I purchased a jar of Italian wild cherries in syrup based purely on the attractive container. The jar lay ignored in a drawer while I struggled with what to do with the gluten-free chocolate cupcake recipe as a base for something I intended to bring to a party. A trip to the ferry building resulted in a 13 dollar jar of yuzu jam (for a later recipe – it better be tasty!) and I was still without ideas. The cherries called to me from their cool, dark spot and finally inspiration hit. But cherries and chocolate are pretty run of the mill. I decided on the chili so these cupcakes wouldn’t be forgettable.
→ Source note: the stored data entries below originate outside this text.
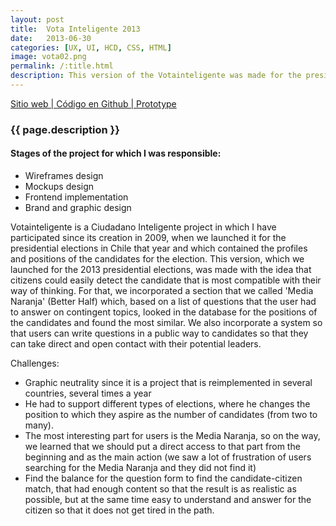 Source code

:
 ```yaml
---
layout: post
title:  Vota Inteligente 2013
date:   2013-06-30
categories: [UX, UI, HCD, CSS, HTML]
image: vota02.png
permalink: /:title.html
description: This version of the Votainteligente was made for the presidential elections in Chile in 2013. Its objective is the active and informed participation of citizens in the elections.
---
```


<p>
<a href="http://votainteligente.cl/" target="_blank"><i class="fa fa-external-link-square" aria-hidden="true"></i> Sitio web | </a>
<a href="https://github.com/ciudadanointeligente/votainteligente-portal-electoral" target="_blank"><i class="fa fa-github" aria-hidden="true"></i> Código en Github | </a>
<a href="https://marvelapp.com/j72287" target="_blank"><i class="fa fa-file-image-o" aria-hidden="true"></i> Prototype</a>
</p>

<h3>{{ page.description }}</h3>

<h4>Stages of the project for which I was responsible:</h4>
<ul class="linea list-unstyled">
<li>Wireframes design</li>
<li>Mockups design</li>
<li>Frontend implementation</li>
<li>Brand and graphic design</li>
</ul>

Votainteligente is a Ciudadano Inteligente project in which I have participated since its creation in 2009, when we launched it for the presidential elections in Chile that year and which contained the profiles and positions of the candidates for the election. This version, which we launched for the 2013 presidential elections, was made with the idea that citizens could easily detect the candidate that is most compatible with their way of thinking. For that, we incorporated a section that we called 'Media Naranja' (Better Half) which, based on a list of questions that the user had to answer on contingent topics, looked in the database for the positions of the candidates and found the most similar. We also incorporate a system so that users can write questions in a public way to candidates so that they can take direct and open contact with their potential leaders.

Challenges:

- Graphic neutrality since it is a project that is reimplemented in several countries, several times a year
- He had to support different types of elections, where he changes the position to which they aspire as the number of candidates (from two to many).
- The most interesting part for users is the Media Naranja, so on the way, we learned that we should put a direct access to that part from the beginning and as the main action (we saw a lot of frustration of users searching for the Media Naranja and they did not find it)
- Find the balance for the question form to find the candidate-citizen match, that had enough content so that the result is as realistic as possible, but at the same time easy to understand and answer for the citizen so that it does not get tired in the path.

<div class="main-slider">
  <div class="item"><img alt="" src="{{ site.baseurl }}img/portfolio/vota02.png" class="img-responsive"></div>
  <div class="item"><img alt="" src="{{ site.baseurl }}img/portfolio/vota2013/02.png" class="img-responsive"></div>
</div>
I was hearing good things at the party. The cupcakes were spicy but that was appreciated. I liked the combination of the chocolate, chili, and tart but sweet cherries.
Gluten-Free Chili Chocolate Cupcakes
~16 regular-sized cupcakes / 350 degree oven
3.5 ounces (100 grams) Valrhona 85% cacao (or any bittersweet chocolate)
1-1/2 sticks (172 grams) butter
1 cup + 2 tablespoons (223 grams) sugar
1/2 cup + 2 tablespoons (40 grams) quinoa flour, gluten-free (or all purpose flour for non-gluten free)
1/4 cup cocoa powder, unsweetened
2 teaspoons ancho chili powder
1 teaspoon ground cayenne pepper
1 teaspoon baking powder
1/8 teaspoon salt
1 teaspoon xanthan gum (if using gluten-free flour)
1. Chop the chocolate and transfer into the bowl of a standing mixer.
2. Add the butter to the chocolate and place the bowl over a pan of simmering water. Stir until the chocolate melts and the butter is combined.
3. Remove from heat and stir in the sugar. Let the mixture cool for 10 minutes.
4. Measure out the flour, cocoa, chili powder, cayenne powder, baking powder, salt, and xanthan gum (if using) into a medium-sized bowl. Whisk together.
5. Transfer the cooled chocolate/butter mixture to the electric mixer and beat for 3 minutes.
6. Add one egg at a time, mixing for 10 seconds between each.
7. Add the flour mixture and mix to combine.
8. Scoop into cupcake cups only 2/3s full. Bake all the cupcakes at 350 F for 25 minutes or until a toothpick comes out clean.
Note: If the oven is not hot enough than these cupcakes may over-flow. One way to be safe is to either fill 2/3’s full or another trick I use is to preheat to 375, then drop the heat to 350 once I put the cupcakes in. I also rotate the pans after 15 minutes of baking. It is safe to gently move them at that point and I find the lower back of my oven to be a bit cooler.
4 egg whites
1 cup sugar
1. Combine egg whites and sugar into the mixing bowl of your stand mixer and set over a bain marie (water bath).
2. Whisk by hand for a few minutes until the sugar is dissolved or preferably until the mixture reaches 110 degrees Fahrenheit. (Apparently 160 is safest. I have never tried that so can’t tell you if it will still be ok for the frosting. So if you are concerned use pasteurized eggs.)
3. Transfer bowl to electric mixer, beat on medium speed for 10 minutes.
4. Beat on high speed until stiff glossy peaks form, about 5 to 10 minutes more.
1. Fill the cooled cupcakes using the cone method with cherries. I used jarred cherries in syrup and included one whole one and some chopped up ones.
3. Toast with a torch if you have one.